Exercise:
Look through the data that follows and say how many of its lines contain "after", giving the number only.

+-------+

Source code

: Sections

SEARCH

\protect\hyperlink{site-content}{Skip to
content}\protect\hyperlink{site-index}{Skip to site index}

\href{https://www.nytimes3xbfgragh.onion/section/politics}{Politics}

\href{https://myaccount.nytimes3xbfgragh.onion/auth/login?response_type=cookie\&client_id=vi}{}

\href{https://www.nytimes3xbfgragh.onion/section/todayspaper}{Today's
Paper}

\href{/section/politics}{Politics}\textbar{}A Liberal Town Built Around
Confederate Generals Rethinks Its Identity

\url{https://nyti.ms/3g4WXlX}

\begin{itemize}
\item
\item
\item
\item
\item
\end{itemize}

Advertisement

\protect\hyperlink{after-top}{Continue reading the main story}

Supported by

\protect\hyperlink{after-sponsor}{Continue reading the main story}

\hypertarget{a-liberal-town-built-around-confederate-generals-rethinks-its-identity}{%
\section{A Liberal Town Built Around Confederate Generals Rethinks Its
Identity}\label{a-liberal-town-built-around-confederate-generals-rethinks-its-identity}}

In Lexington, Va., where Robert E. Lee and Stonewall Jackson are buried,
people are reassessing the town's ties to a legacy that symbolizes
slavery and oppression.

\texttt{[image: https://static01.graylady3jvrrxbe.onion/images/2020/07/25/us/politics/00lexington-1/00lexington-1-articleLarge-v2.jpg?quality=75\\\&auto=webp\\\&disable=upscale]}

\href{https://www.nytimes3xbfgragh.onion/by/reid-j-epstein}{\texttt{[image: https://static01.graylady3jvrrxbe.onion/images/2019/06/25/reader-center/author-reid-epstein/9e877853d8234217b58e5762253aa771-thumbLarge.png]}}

+-------+

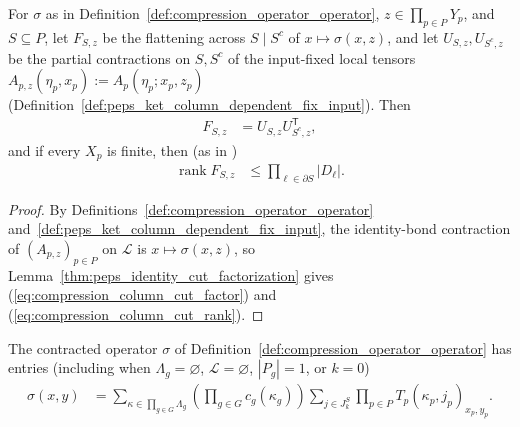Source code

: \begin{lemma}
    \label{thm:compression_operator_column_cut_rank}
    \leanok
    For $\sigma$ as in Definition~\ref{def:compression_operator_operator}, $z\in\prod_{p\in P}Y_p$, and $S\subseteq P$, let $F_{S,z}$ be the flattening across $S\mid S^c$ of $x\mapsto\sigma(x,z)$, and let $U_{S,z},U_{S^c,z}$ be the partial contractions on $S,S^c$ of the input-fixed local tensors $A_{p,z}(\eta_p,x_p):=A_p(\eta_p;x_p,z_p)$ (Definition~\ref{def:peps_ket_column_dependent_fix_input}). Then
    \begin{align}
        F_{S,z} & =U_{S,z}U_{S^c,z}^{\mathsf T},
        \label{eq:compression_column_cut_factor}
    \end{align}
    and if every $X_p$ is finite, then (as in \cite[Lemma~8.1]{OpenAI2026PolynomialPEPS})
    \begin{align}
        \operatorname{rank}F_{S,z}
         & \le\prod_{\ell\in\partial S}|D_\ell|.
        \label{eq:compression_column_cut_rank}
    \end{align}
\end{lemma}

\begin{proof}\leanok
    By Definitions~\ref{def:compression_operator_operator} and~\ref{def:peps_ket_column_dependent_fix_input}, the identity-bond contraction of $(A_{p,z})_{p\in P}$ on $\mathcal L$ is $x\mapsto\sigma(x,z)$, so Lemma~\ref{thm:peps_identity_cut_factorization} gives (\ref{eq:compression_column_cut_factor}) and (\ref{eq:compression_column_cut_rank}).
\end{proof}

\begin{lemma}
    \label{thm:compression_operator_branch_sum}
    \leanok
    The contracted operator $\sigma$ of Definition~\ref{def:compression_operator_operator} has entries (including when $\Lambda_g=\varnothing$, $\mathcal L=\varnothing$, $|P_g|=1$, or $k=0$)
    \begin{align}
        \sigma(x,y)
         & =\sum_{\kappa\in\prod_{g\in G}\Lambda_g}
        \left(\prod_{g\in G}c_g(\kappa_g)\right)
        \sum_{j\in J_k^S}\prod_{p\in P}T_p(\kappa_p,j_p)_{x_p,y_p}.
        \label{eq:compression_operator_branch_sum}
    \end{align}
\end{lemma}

+-------+

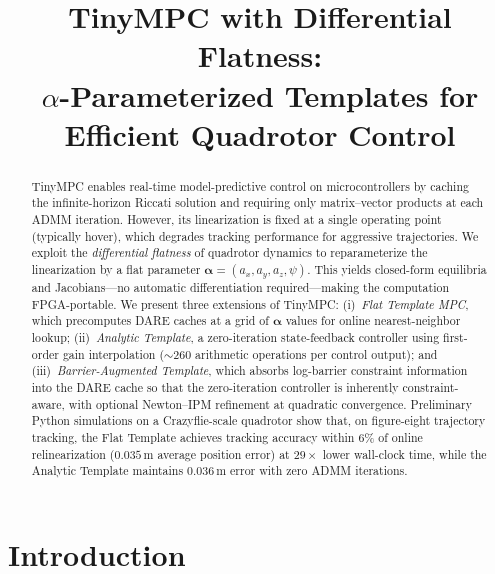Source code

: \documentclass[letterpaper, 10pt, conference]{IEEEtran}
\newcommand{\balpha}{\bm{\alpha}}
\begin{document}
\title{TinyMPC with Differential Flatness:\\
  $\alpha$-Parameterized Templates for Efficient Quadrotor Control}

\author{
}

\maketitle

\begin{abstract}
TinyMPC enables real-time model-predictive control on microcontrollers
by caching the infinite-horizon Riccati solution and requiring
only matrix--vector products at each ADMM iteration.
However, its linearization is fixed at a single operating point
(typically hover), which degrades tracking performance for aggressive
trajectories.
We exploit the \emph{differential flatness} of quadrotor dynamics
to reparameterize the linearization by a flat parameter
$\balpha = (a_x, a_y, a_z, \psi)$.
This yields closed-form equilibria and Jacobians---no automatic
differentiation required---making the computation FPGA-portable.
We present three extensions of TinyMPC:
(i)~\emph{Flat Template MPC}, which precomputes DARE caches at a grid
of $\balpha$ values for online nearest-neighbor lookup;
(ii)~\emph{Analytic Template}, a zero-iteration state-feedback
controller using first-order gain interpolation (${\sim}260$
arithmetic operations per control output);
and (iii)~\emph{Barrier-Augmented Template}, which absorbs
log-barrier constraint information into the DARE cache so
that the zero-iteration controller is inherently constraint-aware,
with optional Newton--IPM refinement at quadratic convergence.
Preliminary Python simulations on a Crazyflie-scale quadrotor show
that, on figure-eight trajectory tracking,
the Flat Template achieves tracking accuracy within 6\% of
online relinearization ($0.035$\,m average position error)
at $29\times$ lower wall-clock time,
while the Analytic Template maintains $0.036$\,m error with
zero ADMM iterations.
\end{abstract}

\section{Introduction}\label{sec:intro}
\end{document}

+-------+

Expected answer:
2